> Plain-text document sources
== Segment start ==

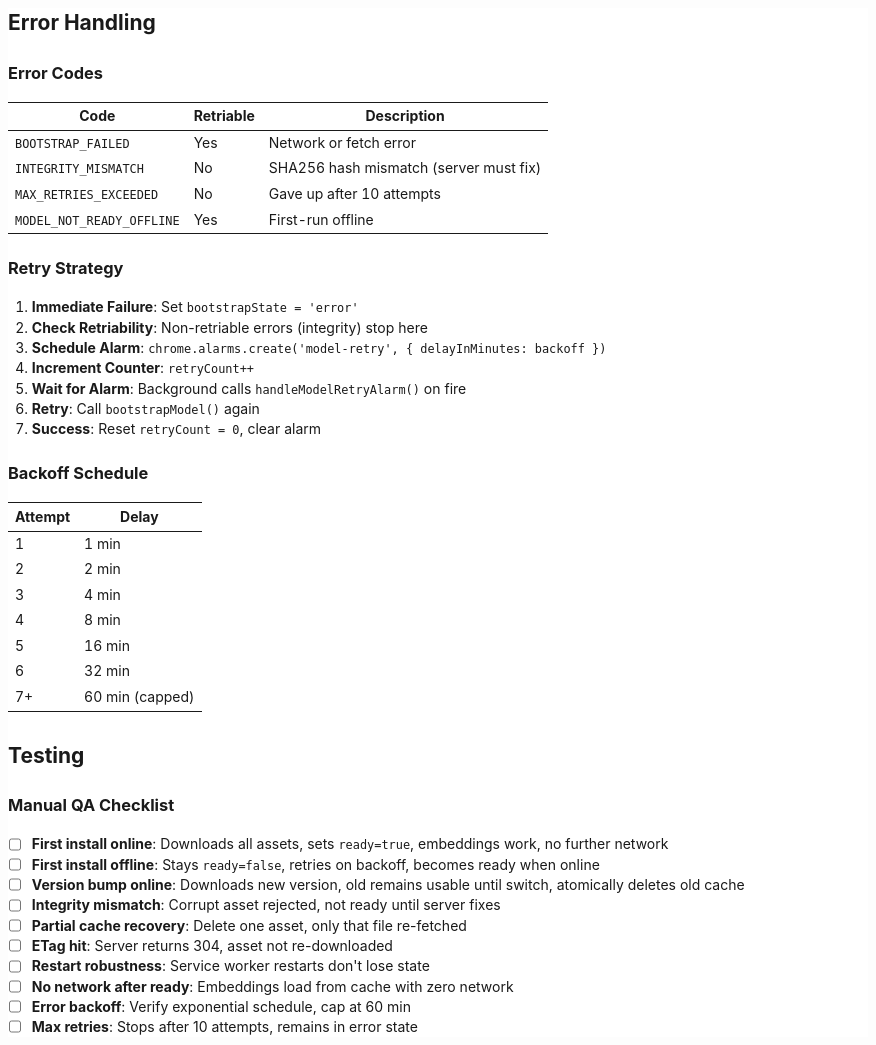 ## Error Handling

### Error Codes

| Code | Retriable | Description |
|------|-----------|-------------|
| `BOOTSTRAP_FAILED` | Yes | Network or fetch error |
| `INTEGRITY_MISMATCH` | No | SHA256 hash mismatch (server must fix) |
| `MAX_RETRIES_EXCEEDED` | No | Gave up after 10 attempts |
| `MODEL_NOT_READY_OFFLINE` | Yes | First-run offline |

### Retry Strategy

1. **Immediate Failure**: Set `bootstrapState = 'error'`
2. **Check Retriability**: Non-retriable errors (integrity) stop here
3. **Schedule Alarm**: `chrome.alarms.create('model-retry', { delayInMinutes: backoff })`
4. **Increment Counter**: `retryCount++`
5. **Wait for Alarm**: Background calls `handleModelRetryAlarm()` on fire
6. **Retry**: Call `bootstrapModel()` again
7. **Success**: Reset `retryCount = 0`, clear alarm

### Backoff Schedule

| Attempt | Delay |
|---------|-------|
| 1 | 1 min |
| 2 | 2 min |
| 3 | 4 min |
| 4 | 8 min |
| 5 | 16 min |
| 6 | 32 min |
| 7+ | 60 min (capped) |

## Testing

### Manual QA Checklist

- [ ] **First install online**: Downloads all assets, sets `ready=true`, embeddings work, no further network
- [ ] **First install offline**: Stays `ready=false`, retries on backoff, becomes ready when online
- [ ] **Version bump online**: Downloads new version, old remains usable until switch, atomically deletes old cache
- [ ] **Integrity mismatch**: Corrupt asset rejected, not ready until server fixes
- [ ] **Partial cache recovery**: Delete one asset, only that file re-fetched
- [ ] **ETag hit**: Server returns 304, asset not re-downloaded
- [ ] **Restart robustness**: Service worker restarts don't lose state
- [ ] **No network after ready**: Embeddings load from cache with zero network
- [ ] **Error backoff**: Verify exponential schedule, cap at 60 min
- [ ] **Max retries**: Stops after 10 attempts, remains in error state
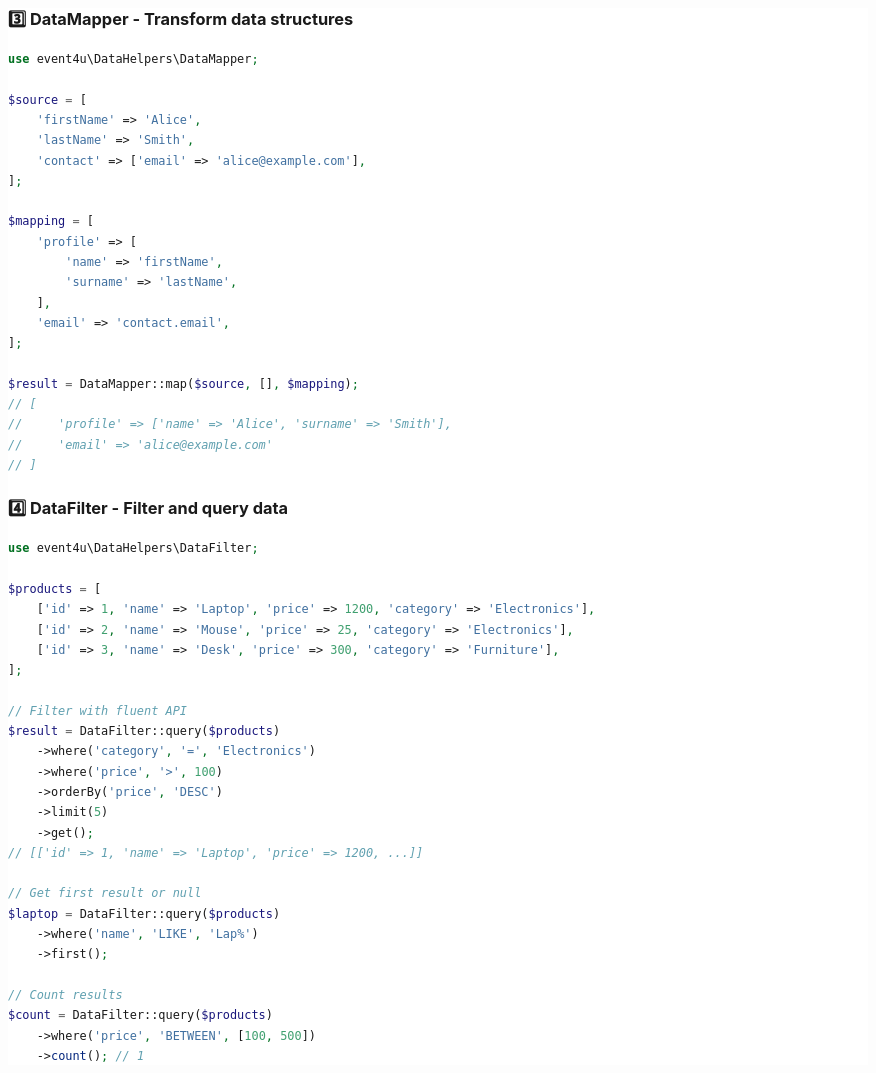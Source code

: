 ### 3️⃣ **DataMapper** - Transform data structures

```php
use event4u\DataHelpers\DataMapper;

$source = [
    'firstName' => 'Alice',
    'lastName' => 'Smith',
    'contact' => ['email' => 'alice@example.com'],
];

$mapping = [
    'profile' => [
        'name' => 'firstName',
        'surname' => 'lastName',
    ],
    'email' => 'contact.email',
];

$result = DataMapper::map($source, [], $mapping);
// [
//     'profile' => ['name' => 'Alice', 'surname' => 'Smith'],
//     'email' => 'alice@example.com'
// ]
```

### 4️⃣ **DataFilter** - Filter and query data

```php
use event4u\DataHelpers\DataFilter;

$products = [
    ['id' => 1, 'name' => 'Laptop', 'price' => 1200, 'category' => 'Electronics'],
    ['id' => 2, 'name' => 'Mouse', 'price' => 25, 'category' => 'Electronics'],
    ['id' => 3, 'name' => 'Desk', 'price' => 300, 'category' => 'Furniture'],
];

// Filter with fluent API
$result = DataFilter::query($products)
    ->where('category', '=', 'Electronics')
    ->where('price', '>', 100)
    ->orderBy('price', 'DESC')
    ->limit(5)
    ->get();
// [['id' => 1, 'name' => 'Laptop', 'price' => 1200, ...]]

// Get first result or null
$laptop = DataFilter::query($products)
    ->where('name', 'LIKE', 'Lap%')
    ->first();

// Count results
$count = DataFilter::query($products)
    ->where('price', 'BETWEEN', [100, 500])
    ->count(); // 1
```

== Segment end ==

> The problem
Your copy should match the data above exactly, apart from the pictures.

> Output of the exercise
 ## Error Handling

### Error Codes

| Code | Retriable | Description |
|------|-----------|-------------|
| `BOOTSTRAP_FAILED` | Yes | Network or fetch error |
| `INTEGRITY_MISMATCH` | No | SHA256 hash mismatch (server must fix) |
| `MAX_RETRIES_EXCEEDED` | No | Gave up after 10 attempts |
| `MODEL_NOT_READY_OFFLINE` | Yes | First-run offline |

### Retry Strategy

1. **Immediate Failure**: Set `bootstrapState = 'error'`
2. **Check Retriability**: Non-retriable errors (integrity) stop here
3. **Schedule Alarm**: `chrome.alarms.create('model-retry', { delayInMinutes: backoff })`
4. **Increment Counter**: `retryCount++`
5. **Wait for Alarm**: Background calls `handleModelRetryAlarm()` on fire
6. **Retry**: Call `bootstrapModel()` again
7. **Success**: Reset `retryCount = 0`, clear alarm

### Backoff Schedule

| Attempt | Delay |
|---------|-------|
| 1 | 1 min |
| 2 | 2 min |
| 3 | 4 min |
| 4 | 8 min |
| 5 | 16 min |
| 6 | 32 min |
| 7+ | 60 min (capped) |

## Testing

### Manual QA Checklist

- [ ] **First install online**: Downloads all assets, sets `ready=true`, embeddings work, no further network
- [ ] **First install offline**: Stays `ready=false`, retries on backoff, becomes ready when online
- [ ] **Version bump online**: Downloads new version, old remains usable until switch, atomically deletes old cache
- [ ] **Integrity mismatch**: Corrupt asset rejected, not ready until server fixes
- [ ] **Partial cache recovery**: Delete one asset, only that file re-fetched
- [ ] **ETag hit**: Server returns 304, asset not re-downloaded
- [ ] **Restart robustness**: Service worker restarts don't lose state
- [ ] **No network after ready**: Embeddings load from cache with zero network
- [ ] **Error backoff**: Verify exponential schedule, cap at 60 min
- [ ] **Max retries**: Stops after 10 attempts, remains in error state
Source code

: ### 3️⃣ **DataMapper** - Transform data structures

```php
use event4u\DataHelpers\DataMapper;

$source = [
    'firstName' => 'Alice',
    'lastName' => 'Smith',
    'contact' => ['email' => 'alice@example.com'],
];

$mapping = [
    'profile' => [
        'name' => 'firstName',
        'surname' => 'lastName',
    ],
    'email' => 'contact.email',
];

$result = DataMapper::map($source, [], $mapping);
// [
//     'profile' => ['name' => 'Alice', 'surname' => 'Smith'],
//     'email' => 'alice@example.com'
// ]
```

### 4️⃣ **DataFilter** - Filter and query data

```php
use event4u\DataHelpers\DataFilter;

$products = [
    ['id' => 1, 'name' => 'Laptop', 'price' => 1200, 'category' => 'Electronics'],
    ['id' => 2, 'name' => 'Mouse', 'price' => 25, 'category' => 'Electronics'],
    ['id' => 3, 'name' => 'Desk', 'price' => 300, 'category' => 'Furniture'],
];

// Filter with fluent API
$result = DataFilter::query($products)
    ->where('category', '=', 'Electronics')
    ->where('price', '>', 100)
    ->orderBy('price', 'DESC')
    ->limit(5)
    ->get();
// [['id' => 1, 'name' => 'Laptop', 'price' => 1200, ...]]

// Get first result or null
$laptop = DataFilter::query($products)
    ->where('name', 'LIKE', 'Lap%')
    ->first();

// Count results
$count = DataFilter::query($products)
    ->where('price', 'BETWEEN', [100, 500])
    ->count(); // 1
```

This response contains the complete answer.